DA VEDERE: Chiesa di San Michele Arcangelo, Loggia della Piazza Vecchia (suggestiva piazza coperta da archi), Chiesa di San Bernardo, Museo etnografico della memoria contadina, Ponte Vecchio (di origine medievale in pietra che attraversa il fiume Nervia) e la frazione di Buggio.
Pranzo: in uno dei ristoranti del borgo con prodotti tipici locali. Consigliamo di provare i piatti tipici della tradizione pignasca, tra cui il Gran Pistau, i ravioli con il “pizzico” (“raieu cu pesigu”), il “fugassun”, ossia la “torta verde" e la capra e fagioli con i famosi “fagioli bianchi di Pigna” presidio Slow Food, il tutto accompagnato da un “gotto” di rossese.
Pomeriggio: dedicato a Castel Vittorio, l’incantevole borgo medievale sviluppatosi tra il 1200 e il 1700 sotto il dominio della Repubblica di Genova. Oltre alla sua storia, il borgo è famoso per le sue tradizioni gastronomiche, tra cui spicca il Turtun, una torta verde unica che ha ottenuto la certificazione De.Co. (Denominazione Comunale). A differenza di altre torte verdi liguri, il Turtun si prepara con una sola ampia sfoglia, che racchiude due ripieni diversi a seconda della stagione:
- Versione estiva: zucchine, patate e tuma della vallata.

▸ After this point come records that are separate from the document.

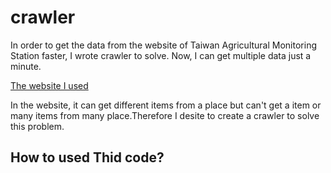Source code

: # crawler
In order to get the data from the website of Taiwan Agricultural Monitoring Station faster,  I wrote crawler to solve. Now, I can get multiple data just a minute.

[The website I used](https://agr.cwa.gov.tw/history/station_day)

In the website, it can get different items from a place but can't get a item or many items from many place.Therefore I desite to create a crawler to solve this problem.


<h2>How to used Thid code?</h2>
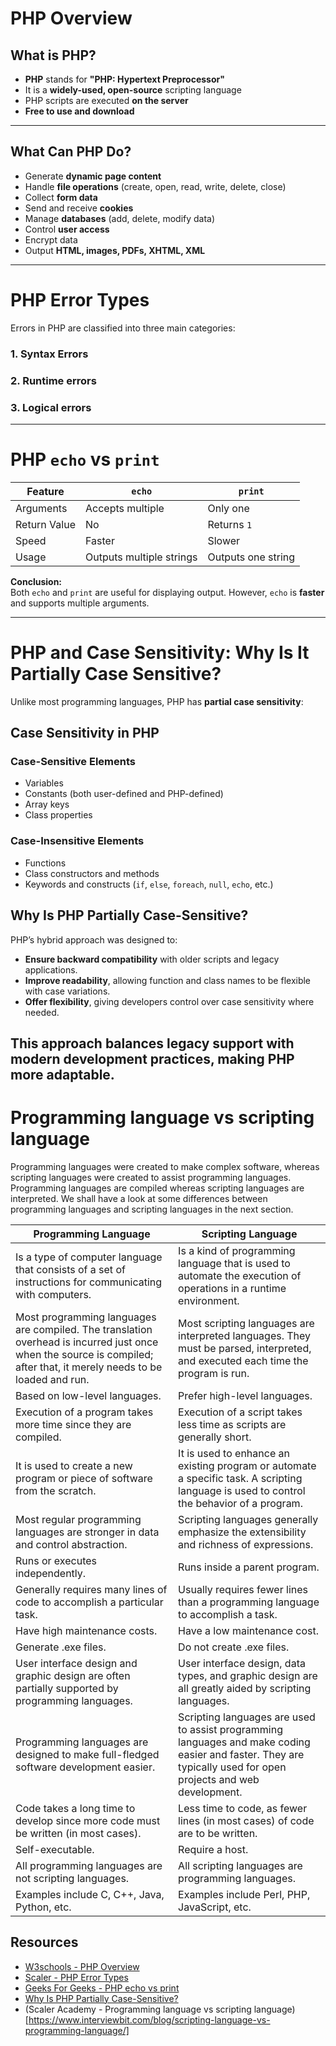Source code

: # PHP Overview  

## What is PHP?  
- **PHP** stands for **"PHP: Hypertext Preprocessor"**  
- It is a **widely-used, open-source** scripting language  
- PHP scripts are executed **on the server**  
- **Free to use and download**  

---

## What Can PHP Do?  
- Generate **dynamic page content**  
- Handle **file operations** (create, open, read, write, delete, close)  
- Collect **form data**  
- Send and receive **cookies**  
- Manage **databases** (add, delete, modify data)  
- Control **user access**  
- Encrypt data  
- Output **HTML, images, PDFs, XHTML, XML**  
---

# PHP Error Types  

Errors in PHP are classified into three main categories:  

### **1. Syntax Errors**  
### **2. Runtime errors**
### **3. Logical errors**

---

# PHP `echo` vs `print`

| Feature       | `echo`             | `print`          |
|--------------|------------------|----------------|
| Arguments    | Accepts multiple | Only one      |
| Return Value | No               | Returns `1`   |
| Speed        | Faster           | Slower        |
| Usage        | Outputs multiple strings | Outputs one string |

**Conclusion:**  
Both `echo` and `print` are useful for displaying output. However, `echo` is **faster** and supports multiple arguments.

---

# PHP and Case Sensitivity: Why Is It Partially Case Sensitive?  

Unlike most programming languages, PHP has **partial case sensitivity**:

## Case Sensitivity in PHP  

### **Case-Sensitive Elements**  
- Variables  
- Constants (both user-defined and PHP-defined)  
- Array keys  
- Class properties  

### **Case-Insensitive Elements**  
- Functions  
- Class constructors and methods  
- Keywords and constructs (`if`, `else`, `foreach`, `null`, `echo`, etc.)  

## Why Is PHP Partially Case-Sensitive?  

PHP’s hybrid approach was designed to:  
- **Ensure backward compatibility** with older scripts and legacy applications.  
- **Improve readability**, allowing function and class names to be flexible with case variations.  
- **Offer flexibility**, giving developers control over case sensitivity where needed.  

This approach balances **legacy support** with **modern development practices**, making PHP more adaptable.  
---
# Programming language vs scripting language
Programming languages were created to make complex software, whereas scripting languages were created to assist programming languages. Programming languages are compiled whereas scripting 
languages are interpreted. We shall have a look at some differences between programming languages and scripting languages in the next section.


| Programming Language	| Scripting Language |
|------------------|----------------|
|Is a type of computer language that consists of a set of instructions for communicating with computers.	| Is a kind of programming language that is used to automate the execution of operations in a runtime environment. |
|Most programming languages are compiled. The translation overhead is incurred just once when the source is compiled; after that, it merely needs to be loaded and run.|	Most scripting languages are interpreted languages. They must be parsed, interpreted, and executed each time the program is run.|
|Based on low-level languages.|	Prefer high-level languages.|
|Execution of a program takes more time since they are compiled.	|Execution of a script takes less time as scripts are generally short.
|It is used to create a new program or piece of software from the scratch.|	It is used to enhance an existing program or automate a specific task. A scripting language is used to control the behavior of a program.|
|Most regular programming languages are stronger in data and control abstraction.|	Scripting languages generally emphasize the extensibility and richness of expressions.|
|Runs or executes independently.|Runs inside a parent program.|
|Generally requires many lines of code to accomplish a particular task.|Usually requires fewer lines than a programming language to accomplish a task.
|Have high maintenance costs.|	Have a low maintenance cost.|
|Generate .exe files.|Do not create .exe files.|
|User interface design and graphic design are often partially supported by programming languages. |	User interface design, data types, and graphic design are all greatly aided by scripting languages.|
|Programming languages are designed to make full-fledged software development easier.|	Scripting languages are used to assist programming languages and make coding easier and faster. They are typically used for open projects and web development.|
|Code takes a long time to develop since more code must be written (in most cases).|Less time to code, as fewer lines (in most cases) of code are to be written.|
|Self-executable.|Require a host.|
|All programming languages are not scripting languages.	|All scripting languages are programming languages.|
|Examples include C, C++, Java, Python, etc.|	Examples include Perl, PHP, JavaScript, etc.|

## Resources
- [W3schools - PHP Overview ](https://www.w3schools.com/PHP/php_intro.asp)  
- [Scaler - PHP Error Types](https://www.scaler.com/topics/php-tutorial/types-of-errors-in-php)
- [Geeks For Geeks - PHP echo vs print ](https://www.geeksforgeeks.org/php-echo-print)
- [Why Is PHP Partially Case-Sensitive? ](https://www.php.cn/faq/1796692981.html)
- (Scaler Academy - Programming language vs scripting language)[https://www.interviewbit.com/blog/scripting-language-vs-programming-language/]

- Versione invernale/primaverile: erbe selvatiche al posto delle zucchine (una variante amata anche da Libereso Guglielmi, il “Giardiniere di Calvino”).
In alcune varianti, le patate vengono sostituite con riso, ma la versione tradizionale con patate di montagna resta la più apprezzata. Il Turtun viene chiuso con caratteristiche pieghe nella sfoglia e cotto direttamente su una piastra nel forno a legna, senza l’uso di teglie. In passato, si cuoceva nei forni comuni del paese, contrassegnandolo con iniziali per riconoscerlo una volta cotto. Le donne lo trasportavano a casa su un testo appoggiato a uno strofinaccio accrocchiato in equilibrio sulla testa.
CONSIGLIATO: Non possono mancare le lumache, un’altra prelibatezza locale, perfetta per completare l’esperienza culinaria di Castelvittorio.